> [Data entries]
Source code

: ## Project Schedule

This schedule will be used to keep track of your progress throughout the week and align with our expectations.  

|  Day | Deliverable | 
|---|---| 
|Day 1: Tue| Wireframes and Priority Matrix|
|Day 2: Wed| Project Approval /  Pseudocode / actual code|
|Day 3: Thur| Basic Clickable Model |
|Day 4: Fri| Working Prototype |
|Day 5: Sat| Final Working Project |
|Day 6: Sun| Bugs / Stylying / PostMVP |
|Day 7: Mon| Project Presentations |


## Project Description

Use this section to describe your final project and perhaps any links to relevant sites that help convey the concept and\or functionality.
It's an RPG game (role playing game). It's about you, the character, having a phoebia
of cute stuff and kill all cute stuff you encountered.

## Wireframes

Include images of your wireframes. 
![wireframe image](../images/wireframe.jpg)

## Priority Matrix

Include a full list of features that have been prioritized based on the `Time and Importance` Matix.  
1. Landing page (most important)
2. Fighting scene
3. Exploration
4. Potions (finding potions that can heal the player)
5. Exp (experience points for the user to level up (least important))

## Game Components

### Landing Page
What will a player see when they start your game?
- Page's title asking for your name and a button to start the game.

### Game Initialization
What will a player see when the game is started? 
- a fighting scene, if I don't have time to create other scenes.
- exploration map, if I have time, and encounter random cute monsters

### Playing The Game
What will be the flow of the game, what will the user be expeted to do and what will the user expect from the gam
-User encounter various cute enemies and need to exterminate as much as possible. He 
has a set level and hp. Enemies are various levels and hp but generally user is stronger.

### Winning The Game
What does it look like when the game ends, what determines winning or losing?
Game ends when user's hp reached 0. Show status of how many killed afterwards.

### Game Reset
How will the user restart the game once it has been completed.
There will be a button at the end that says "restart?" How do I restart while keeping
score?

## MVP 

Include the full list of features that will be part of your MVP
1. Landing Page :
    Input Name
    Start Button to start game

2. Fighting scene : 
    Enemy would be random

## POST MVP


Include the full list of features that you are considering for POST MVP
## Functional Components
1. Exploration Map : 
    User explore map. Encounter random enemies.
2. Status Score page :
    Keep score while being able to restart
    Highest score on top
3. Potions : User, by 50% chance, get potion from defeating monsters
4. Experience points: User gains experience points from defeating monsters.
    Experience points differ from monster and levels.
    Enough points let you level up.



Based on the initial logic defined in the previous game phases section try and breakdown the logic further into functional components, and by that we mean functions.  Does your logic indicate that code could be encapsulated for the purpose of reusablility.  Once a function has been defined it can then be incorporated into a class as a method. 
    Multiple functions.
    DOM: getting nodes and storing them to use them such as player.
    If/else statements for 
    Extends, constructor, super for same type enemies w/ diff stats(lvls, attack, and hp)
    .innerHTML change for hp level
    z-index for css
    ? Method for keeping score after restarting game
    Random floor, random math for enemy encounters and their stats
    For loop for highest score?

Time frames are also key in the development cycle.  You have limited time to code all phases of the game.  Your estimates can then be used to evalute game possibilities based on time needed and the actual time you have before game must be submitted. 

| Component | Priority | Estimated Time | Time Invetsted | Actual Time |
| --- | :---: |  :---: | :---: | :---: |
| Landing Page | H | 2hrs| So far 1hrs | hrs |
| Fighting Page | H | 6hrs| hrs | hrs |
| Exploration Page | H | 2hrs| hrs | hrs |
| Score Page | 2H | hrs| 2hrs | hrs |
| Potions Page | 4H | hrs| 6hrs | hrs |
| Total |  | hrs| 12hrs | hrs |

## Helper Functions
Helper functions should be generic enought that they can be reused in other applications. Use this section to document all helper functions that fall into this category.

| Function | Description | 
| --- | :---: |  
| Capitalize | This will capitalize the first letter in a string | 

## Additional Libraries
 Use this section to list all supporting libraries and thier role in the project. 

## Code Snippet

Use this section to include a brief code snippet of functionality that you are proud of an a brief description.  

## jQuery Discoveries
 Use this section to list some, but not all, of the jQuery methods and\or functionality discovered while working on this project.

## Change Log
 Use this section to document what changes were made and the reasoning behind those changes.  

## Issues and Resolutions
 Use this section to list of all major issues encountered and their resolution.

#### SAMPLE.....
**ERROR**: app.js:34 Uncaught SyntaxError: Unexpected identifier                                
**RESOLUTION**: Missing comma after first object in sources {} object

> [TASK INSTRUCTIONS]
Your reply must reproduce all records above exactly.

> [REPLY]
Source code

: ## Project Schedule

This schedule will be used to keep track of your progress throughout the week and align with our expectations.  

|  Day | Deliverable | 
|---|---| 
|Day 1: Tue| Wireframes and Priority Matrix|
|Day 2: Wed| Project Approval /  Pseudocode / actual code|
|Day 3: Thur| Basic Clickable Model |
|Day 4: Fri| Working Prototype |
|Day 5: Sat| Final Working Project |
|Day 6: Sun| Bugs / Stylying / PostMVP |
|Day 7: Mon| Project Presentations |


## Project Description

Use this section to describe your final project and perhaps any links to relevant sites that help convey the concept and\or functionality.
It's an RPG game (role playing game). It's about you, the character, having a phoebia
of cute stuff and kill all cute stuff you encountered.

## Wireframes

Include images of your wireframes. 
![wireframe image](../images/wireframe.jpg)

## Priority Matrix

Include a full list of features that have been prioritized based on the `Time and Importance` Matix.  
1. Landing page (most important)
2. Fighting scene
3. Exploration
4. Potions (finding potions that can heal the player)
5. Exp (experience points for the user to level up (least important))

## Game Components

### Landing Page
What will a player see when they start your game?
- Page's title asking for your name and a button to start the game.

### Game Initialization
What will a player see when the game is started? 
- a fighting scene, if I don't have time to create other scenes.
- exploration map, if I have time, and encounter random cute monsters

### Playing The Game
What will be the flow of the game, what will the user be expeted to do and what will the user expect from the gam
-User encounter various cute enemies and need to exterminate as much as possible. He 
has a set level and hp. Enemies are various levels and hp but generally user is stronger.

### Winning The Game
What does it look like when the game ends, what determines winning or losing?
Game ends when user's hp reached 0. Show status of how many killed afterwards.

### Game Reset
How will the user restart the game once it has been completed.
There will be a button at the end that says "restart?" How do I restart while keeping
score?

## MVP 

Include the full list of features that will be part of your MVP
1. Landing Page :
    Input Name
    Start Button to start game

2. Fighting scene : 
    Enemy would be random

## POST MVP


Include the full list of features that you are considering for POST MVP
## Functional Components
1. Exploration Map : 
    User explore map. Encounter random enemies.
2. Status Score page :
    Keep score while being able to restart
    Highest score on top
3. Potions : User, by 50% chance, get potion from defeating monsters
4. Experience points: User gains experience points from defeating monsters.
    Experience points differ from monster and levels.
    Enough points let you level up.



Based on the initial logic defined in the previous game phases section try and breakdown the logic further into functional components, and by that we mean functions.  Does your logic indicate that code could be encapsulated for the purpose of reusablility.  Once a function has been defined it can then be incorporated into a class as a method. 
    Multiple functions.
    DOM: getting nodes and storing them to use them such as player.
    If/else statements for 
    Extends, constructor, super for same type enemies w/ diff stats(lvls, attack, and hp)
    .innerHTML change for hp level
    z-index for css
    ? Method for keeping score after restarting game
    Random floor, random math for enemy encounters and their stats
    For loop for highest score?

Time frames are also key in the development cycle.  You have limited time to code all phases of the game.  Your estimates can then be used to evalute game possibilities based on time needed and the actual time you have before game must be submitted. 

| Component | Priority | Estimated Time | Time Invetsted | Actual Time |
| --- | :---: |  :---: | :---: | :---: |
| Landing Page | H | 2hrs| So far 1hrs | hrs |
| Fighting Page | H | 6hrs| hrs | hrs |
| Exploration Page | H | 2hrs| hrs | hrs |
| Score Page | 2H | hrs| 2hrs | hrs |
| Potions Page | 4H | hrs| 6hrs | hrs |
| Total |  | hrs| 12hrs | hrs |

## Helper Functions
Helper functions should be generic enought that they can be reused in other applications. Use this section to document all helper functions that fall into this category.

| Function | Description | 
| --- | :---: |  
| Capitalize | This will capitalize the first letter in a string | 

## Additional Libraries
 Use this section to list all supporting libraries and thier role in the project. 

## Code Snippet

Use this section to include a brief code snippet of functionality that you are proud of an a brief description.  

## jQuery Discoveries
 Use this section to list some, but not all, of the jQuery methods and\or functionality discovered while working on this project.

## Change Log
 Use this section to document what changes were made and the reasoning behind those changes.  

## Issues and Resolutions
 Use this section to list of all major issues encountered and their resolution.

#### SAMPLE.....
**ERROR**: app.js:34 Uncaught SyntaxError: Unexpected identifier                                
**RESOLUTION**: Missing comma after first object in sources {} object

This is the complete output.